- _Problem requirements_: From the line containing "১০. বেস্ট অনলাইন" through the last line of the records, print every line exactly and nothing more.

━━━ Entries supplied ━━━

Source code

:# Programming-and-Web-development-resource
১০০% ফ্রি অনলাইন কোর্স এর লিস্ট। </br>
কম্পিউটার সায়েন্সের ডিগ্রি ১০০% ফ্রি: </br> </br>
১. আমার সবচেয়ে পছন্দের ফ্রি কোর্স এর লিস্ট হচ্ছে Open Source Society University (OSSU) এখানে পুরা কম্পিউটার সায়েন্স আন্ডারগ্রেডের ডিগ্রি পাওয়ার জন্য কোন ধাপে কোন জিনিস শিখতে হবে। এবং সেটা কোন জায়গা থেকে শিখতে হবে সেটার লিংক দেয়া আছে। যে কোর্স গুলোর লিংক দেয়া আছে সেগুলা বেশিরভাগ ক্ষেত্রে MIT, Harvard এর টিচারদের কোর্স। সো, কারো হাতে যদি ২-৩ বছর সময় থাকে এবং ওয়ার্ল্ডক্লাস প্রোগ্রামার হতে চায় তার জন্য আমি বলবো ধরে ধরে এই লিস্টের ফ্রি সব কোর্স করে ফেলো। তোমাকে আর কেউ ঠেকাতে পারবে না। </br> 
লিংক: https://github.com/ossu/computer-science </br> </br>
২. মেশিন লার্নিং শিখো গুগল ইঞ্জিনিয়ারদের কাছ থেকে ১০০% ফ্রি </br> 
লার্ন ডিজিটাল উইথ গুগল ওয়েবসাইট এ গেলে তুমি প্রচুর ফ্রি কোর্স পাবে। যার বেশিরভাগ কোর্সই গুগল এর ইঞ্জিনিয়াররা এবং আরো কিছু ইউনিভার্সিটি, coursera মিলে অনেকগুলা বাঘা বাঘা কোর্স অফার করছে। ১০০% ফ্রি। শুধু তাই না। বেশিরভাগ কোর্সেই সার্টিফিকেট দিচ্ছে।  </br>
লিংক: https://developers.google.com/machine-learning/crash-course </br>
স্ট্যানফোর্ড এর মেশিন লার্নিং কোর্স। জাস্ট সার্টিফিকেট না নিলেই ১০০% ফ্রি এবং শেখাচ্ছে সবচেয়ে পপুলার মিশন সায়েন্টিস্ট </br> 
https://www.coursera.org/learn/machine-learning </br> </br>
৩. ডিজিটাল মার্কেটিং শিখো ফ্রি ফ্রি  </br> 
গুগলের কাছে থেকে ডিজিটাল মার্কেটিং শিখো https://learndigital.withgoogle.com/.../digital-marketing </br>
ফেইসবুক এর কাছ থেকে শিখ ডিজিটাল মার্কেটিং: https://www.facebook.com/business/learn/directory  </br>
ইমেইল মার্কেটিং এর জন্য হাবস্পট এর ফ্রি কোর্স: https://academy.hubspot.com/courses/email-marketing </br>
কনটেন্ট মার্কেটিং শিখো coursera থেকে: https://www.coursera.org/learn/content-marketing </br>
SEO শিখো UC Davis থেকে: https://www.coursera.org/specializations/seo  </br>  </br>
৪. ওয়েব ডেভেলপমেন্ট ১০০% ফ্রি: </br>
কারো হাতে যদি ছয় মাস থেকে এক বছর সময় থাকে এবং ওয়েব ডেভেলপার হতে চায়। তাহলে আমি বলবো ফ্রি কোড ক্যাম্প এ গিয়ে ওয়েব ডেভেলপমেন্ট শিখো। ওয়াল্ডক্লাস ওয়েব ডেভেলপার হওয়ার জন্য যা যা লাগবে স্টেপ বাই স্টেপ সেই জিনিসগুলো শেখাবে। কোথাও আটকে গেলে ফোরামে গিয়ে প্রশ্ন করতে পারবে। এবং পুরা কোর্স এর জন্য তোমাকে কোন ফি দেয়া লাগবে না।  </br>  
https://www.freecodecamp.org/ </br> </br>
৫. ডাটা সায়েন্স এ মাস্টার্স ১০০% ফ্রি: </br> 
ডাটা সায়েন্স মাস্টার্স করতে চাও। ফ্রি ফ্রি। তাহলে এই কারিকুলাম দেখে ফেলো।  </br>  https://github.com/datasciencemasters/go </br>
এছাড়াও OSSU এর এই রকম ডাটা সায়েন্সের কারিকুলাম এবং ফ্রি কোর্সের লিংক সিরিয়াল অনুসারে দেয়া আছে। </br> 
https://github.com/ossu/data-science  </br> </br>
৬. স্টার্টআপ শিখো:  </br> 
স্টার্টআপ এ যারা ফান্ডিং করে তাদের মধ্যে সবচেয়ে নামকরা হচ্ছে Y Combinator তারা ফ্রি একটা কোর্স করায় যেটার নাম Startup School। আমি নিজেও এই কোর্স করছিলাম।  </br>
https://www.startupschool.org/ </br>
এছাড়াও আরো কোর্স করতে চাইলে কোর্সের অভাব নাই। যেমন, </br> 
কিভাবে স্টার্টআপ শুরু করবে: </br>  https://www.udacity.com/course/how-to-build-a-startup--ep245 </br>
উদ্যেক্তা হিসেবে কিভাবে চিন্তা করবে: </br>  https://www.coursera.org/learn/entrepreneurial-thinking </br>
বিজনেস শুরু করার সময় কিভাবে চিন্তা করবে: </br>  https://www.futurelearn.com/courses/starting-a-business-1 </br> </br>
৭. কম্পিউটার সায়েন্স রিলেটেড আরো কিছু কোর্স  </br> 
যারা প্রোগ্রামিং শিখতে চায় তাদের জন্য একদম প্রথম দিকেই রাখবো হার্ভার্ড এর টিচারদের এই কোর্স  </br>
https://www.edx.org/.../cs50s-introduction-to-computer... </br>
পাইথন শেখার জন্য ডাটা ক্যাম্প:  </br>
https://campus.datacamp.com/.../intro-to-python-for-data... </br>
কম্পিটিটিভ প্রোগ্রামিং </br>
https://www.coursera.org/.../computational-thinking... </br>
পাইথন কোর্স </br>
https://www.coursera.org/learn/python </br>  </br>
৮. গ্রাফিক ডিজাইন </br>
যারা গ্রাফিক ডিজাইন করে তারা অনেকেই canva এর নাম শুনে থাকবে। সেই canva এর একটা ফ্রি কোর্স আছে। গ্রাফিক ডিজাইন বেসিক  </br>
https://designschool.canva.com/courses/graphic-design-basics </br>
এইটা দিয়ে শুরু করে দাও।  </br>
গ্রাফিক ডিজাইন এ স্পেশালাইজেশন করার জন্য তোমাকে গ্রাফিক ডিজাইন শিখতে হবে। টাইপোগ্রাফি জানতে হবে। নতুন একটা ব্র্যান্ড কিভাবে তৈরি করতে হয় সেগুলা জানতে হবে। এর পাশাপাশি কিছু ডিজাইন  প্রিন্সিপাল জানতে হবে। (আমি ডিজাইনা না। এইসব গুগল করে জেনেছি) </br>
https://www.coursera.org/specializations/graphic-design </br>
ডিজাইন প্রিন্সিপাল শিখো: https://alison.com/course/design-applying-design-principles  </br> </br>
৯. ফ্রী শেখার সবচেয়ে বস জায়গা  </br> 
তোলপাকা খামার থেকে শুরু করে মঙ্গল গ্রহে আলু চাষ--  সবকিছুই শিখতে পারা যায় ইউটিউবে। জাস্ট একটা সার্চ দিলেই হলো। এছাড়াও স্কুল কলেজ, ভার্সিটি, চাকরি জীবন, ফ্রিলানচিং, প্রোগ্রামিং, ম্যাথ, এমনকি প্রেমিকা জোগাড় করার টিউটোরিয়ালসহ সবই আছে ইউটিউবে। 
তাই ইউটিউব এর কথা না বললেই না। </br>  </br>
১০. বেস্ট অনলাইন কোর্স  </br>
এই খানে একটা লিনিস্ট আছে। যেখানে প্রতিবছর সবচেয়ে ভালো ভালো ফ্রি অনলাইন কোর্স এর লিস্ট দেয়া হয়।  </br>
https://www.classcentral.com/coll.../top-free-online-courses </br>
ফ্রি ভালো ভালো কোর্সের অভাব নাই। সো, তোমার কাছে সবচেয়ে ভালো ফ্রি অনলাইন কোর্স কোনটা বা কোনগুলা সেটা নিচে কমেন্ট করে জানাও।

━━━

- _Result below_:
১০. বেস্ট অনলাইন কোর্স  </br>
এই খানে একটা লিনিস্ট আছে। যেখানে প্রতিবছর সবচেয়ে ভালো ভালো ফ্রি অনলাইন কোর্স এর লিস্ট দেয়া হয়।  </br>
https://www.classcentral.com/coll.../top-free-online-courses </br>
ফ্রি ভালো ভালো কোর্সের অভাব নাই। সো, তোমার কাছে সবচেয়ে ভালো ফ্রি অনলাইন কোর্স কোনটা বা কোনগুলা সেটা নিচে কমেন্ট করে জানাও।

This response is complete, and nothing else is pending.